A Real-World Look at the Semantic Web, part 1



Posted by: Roger “Buzz” King
assertions, databases, inferences, information, knowledge, namespaces, RDF, Semantic Web, SPARQL, triples, wikis, ontologies

This blog is dedicated to the study of emerging Web technology, in particular, ongoing research and development aimed at building software tools that will underlie the emerging Semantic Web. In this posting, we look at a little-known website that has the potential of setting the pace for the developers of the Semantic Web.

DBpedia.

It’s called DBpedia. A former graduate student at my university, Greg Ziebold, pointed me toward it. The goal of the DBpedia is to transform data from the Wikipedia into a chunk of the Semantic Web. To do this, DBpedia is using RDF technology, something we have discussed is past postings of this blog. Behind RDF is an extremely simple concept, but one that has proven extremely powerful and versatile.

The general idea is to break knowledge up into “triples” that describe relationships between pieces of information. These triples can be chained together to discover new relationships. And, importantly, triples must make use of widely shared sets of terminology, called namespaces, in order for knowledge from different places on the Web to be properly chained together.

RDF, triples, assertions, and inferences.

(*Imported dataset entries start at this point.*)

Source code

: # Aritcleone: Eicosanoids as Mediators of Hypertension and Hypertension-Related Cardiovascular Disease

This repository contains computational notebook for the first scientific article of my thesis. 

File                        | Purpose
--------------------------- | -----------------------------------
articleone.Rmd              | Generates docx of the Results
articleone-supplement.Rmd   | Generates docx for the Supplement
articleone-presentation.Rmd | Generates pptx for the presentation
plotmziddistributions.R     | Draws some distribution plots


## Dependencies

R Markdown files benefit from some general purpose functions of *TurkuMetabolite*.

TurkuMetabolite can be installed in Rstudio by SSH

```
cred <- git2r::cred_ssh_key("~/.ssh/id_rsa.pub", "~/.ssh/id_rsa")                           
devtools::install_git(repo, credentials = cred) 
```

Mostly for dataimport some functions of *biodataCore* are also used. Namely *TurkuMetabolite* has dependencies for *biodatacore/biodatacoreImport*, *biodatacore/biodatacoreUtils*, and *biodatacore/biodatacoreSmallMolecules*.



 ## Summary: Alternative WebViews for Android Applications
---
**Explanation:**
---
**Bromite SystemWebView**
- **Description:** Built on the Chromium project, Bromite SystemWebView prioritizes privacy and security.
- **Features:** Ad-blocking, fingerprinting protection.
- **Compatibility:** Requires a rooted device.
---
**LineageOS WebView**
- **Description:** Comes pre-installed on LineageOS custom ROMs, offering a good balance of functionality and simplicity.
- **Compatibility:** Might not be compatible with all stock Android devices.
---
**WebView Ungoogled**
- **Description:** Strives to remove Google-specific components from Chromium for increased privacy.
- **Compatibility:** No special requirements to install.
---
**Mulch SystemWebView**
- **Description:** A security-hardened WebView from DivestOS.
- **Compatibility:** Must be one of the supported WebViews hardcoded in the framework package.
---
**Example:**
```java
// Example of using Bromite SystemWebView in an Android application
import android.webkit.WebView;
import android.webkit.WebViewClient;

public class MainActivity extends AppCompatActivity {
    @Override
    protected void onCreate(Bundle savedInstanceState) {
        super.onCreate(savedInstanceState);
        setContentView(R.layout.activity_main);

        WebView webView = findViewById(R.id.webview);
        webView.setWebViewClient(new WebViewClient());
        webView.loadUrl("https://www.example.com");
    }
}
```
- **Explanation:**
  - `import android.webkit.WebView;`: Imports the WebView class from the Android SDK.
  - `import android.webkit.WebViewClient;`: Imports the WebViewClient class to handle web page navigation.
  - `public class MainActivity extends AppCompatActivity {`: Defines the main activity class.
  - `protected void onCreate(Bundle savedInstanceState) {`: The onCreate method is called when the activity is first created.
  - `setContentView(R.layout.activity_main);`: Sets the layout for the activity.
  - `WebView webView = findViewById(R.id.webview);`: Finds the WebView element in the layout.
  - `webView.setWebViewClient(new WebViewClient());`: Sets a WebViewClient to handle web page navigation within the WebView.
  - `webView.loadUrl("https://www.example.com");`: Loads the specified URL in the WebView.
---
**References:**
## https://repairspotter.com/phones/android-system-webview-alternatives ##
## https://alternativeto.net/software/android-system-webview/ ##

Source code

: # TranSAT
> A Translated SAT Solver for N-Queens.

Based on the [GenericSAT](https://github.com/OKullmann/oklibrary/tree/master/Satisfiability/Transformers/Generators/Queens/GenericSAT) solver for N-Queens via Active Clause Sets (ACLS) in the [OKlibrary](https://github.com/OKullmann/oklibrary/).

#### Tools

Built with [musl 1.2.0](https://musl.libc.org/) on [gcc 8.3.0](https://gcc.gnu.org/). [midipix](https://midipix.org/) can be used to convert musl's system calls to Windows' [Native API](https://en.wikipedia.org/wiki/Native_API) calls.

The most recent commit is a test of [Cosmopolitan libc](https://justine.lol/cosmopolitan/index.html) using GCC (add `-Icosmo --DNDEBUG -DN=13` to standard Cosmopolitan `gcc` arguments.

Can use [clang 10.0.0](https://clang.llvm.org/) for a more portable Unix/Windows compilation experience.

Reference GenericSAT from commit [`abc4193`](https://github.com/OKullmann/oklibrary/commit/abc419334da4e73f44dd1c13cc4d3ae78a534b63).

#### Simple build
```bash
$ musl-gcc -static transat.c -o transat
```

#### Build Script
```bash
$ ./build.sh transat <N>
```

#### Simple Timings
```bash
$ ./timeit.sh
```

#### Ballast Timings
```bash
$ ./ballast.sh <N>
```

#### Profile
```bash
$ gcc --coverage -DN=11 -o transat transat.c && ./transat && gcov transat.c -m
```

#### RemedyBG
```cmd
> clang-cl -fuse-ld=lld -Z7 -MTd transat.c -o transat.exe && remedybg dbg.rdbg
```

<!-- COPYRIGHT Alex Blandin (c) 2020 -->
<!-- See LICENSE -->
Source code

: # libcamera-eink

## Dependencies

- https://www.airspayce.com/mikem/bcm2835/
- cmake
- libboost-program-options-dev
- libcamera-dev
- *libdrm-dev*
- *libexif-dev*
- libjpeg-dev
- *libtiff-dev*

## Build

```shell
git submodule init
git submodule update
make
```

A thorough example can be found in a previous posting of this blog.

Here is a very simple example of triples (also known as “assertions”) and how they can be put together into “inferences”.

Assertion 1: Joe is tall.
Assertion 2: Tall People should try out for Basketball.
A new inference: Joe should try out for Basketball.

Keep in mind that we would want to make sure that the words used in these assertions have precise, global meanings. We might take the terms in these two assertions from a basketball namespace, one that would carefully dictate exactly what “tall” means in the basketball world. Certainly, it would be quite different from the meaning of “tall” in a kindergarten namespace.

More on DBpedia.

There’s a fancy word for sets of triples that use namespaces and represent various areas of knowledge. They are called “ontologies”, taken from the term used by philosophers to argue about the existence of various things, like God. The DBpedia is essentially a vast ontology, formed from triples and namespaces. Most of the knowledge defined by this ontology comes from the Wikipedia. The folks behind the DBpedia have been given direct access to the flow of information into the Wikipedia, so that the DBpedia can stay current.

One way to look at the DBpedia is that it takes the Wikipedia and reforms it into something that can be searched far more effectively. Right now, to search the Wikipedia, most of us simply type in terms (either into Google/Yahoo or into the Wikipedia search page). We try various terms and follow links inside the Wikipedia until we find what we think we are looking for. With the DBpedia, users can search with SPARQL, a language based on the structure of SQL and engineered specifically for searching large bases of triples. SPARQL allows us to traverse networks that consists of triples linked by inferences.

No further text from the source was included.